===== DATA SUPPLIED

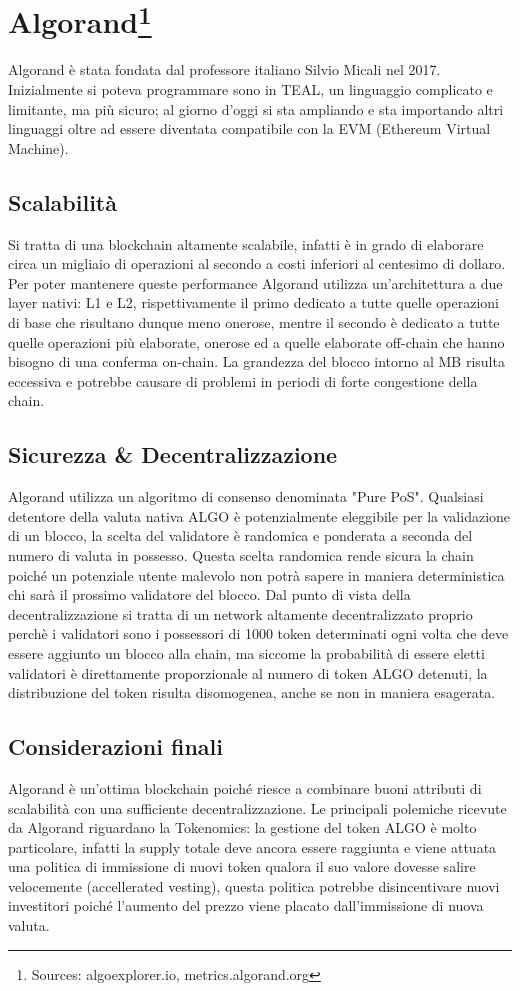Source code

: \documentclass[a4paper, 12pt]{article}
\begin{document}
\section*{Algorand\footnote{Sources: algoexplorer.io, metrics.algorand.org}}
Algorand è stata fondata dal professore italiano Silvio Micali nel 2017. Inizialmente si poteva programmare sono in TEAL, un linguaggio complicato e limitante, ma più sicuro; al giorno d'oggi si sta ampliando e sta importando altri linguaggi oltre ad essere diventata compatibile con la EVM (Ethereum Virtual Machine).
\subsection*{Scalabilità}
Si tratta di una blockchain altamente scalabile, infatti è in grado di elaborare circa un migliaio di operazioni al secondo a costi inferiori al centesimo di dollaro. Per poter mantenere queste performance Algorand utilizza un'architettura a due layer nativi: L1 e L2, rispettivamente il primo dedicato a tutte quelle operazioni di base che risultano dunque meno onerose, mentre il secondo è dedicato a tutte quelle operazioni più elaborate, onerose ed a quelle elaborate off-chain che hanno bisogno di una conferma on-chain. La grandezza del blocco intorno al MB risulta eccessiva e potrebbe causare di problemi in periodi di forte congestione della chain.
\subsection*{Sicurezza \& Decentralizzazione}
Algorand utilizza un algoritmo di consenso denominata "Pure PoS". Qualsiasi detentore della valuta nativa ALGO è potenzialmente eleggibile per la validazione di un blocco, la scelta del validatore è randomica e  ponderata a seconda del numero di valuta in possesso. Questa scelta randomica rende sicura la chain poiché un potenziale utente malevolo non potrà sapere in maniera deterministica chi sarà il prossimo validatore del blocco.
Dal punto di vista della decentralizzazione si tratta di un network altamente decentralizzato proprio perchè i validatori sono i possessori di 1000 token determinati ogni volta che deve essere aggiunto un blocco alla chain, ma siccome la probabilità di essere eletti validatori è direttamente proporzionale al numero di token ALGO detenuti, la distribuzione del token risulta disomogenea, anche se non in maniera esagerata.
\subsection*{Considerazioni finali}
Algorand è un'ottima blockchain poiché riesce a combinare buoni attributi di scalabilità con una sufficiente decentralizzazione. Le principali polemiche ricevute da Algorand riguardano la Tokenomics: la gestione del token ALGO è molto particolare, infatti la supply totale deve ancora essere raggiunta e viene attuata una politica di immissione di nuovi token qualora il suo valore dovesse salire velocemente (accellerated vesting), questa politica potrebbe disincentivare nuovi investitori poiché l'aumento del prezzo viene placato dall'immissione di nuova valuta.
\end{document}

==========

### WHAT IS EXPECTED
What is needed is a single figure, the number of lines in the entries above that contain "essere".

### SOLUTION FOR THIS TASK
3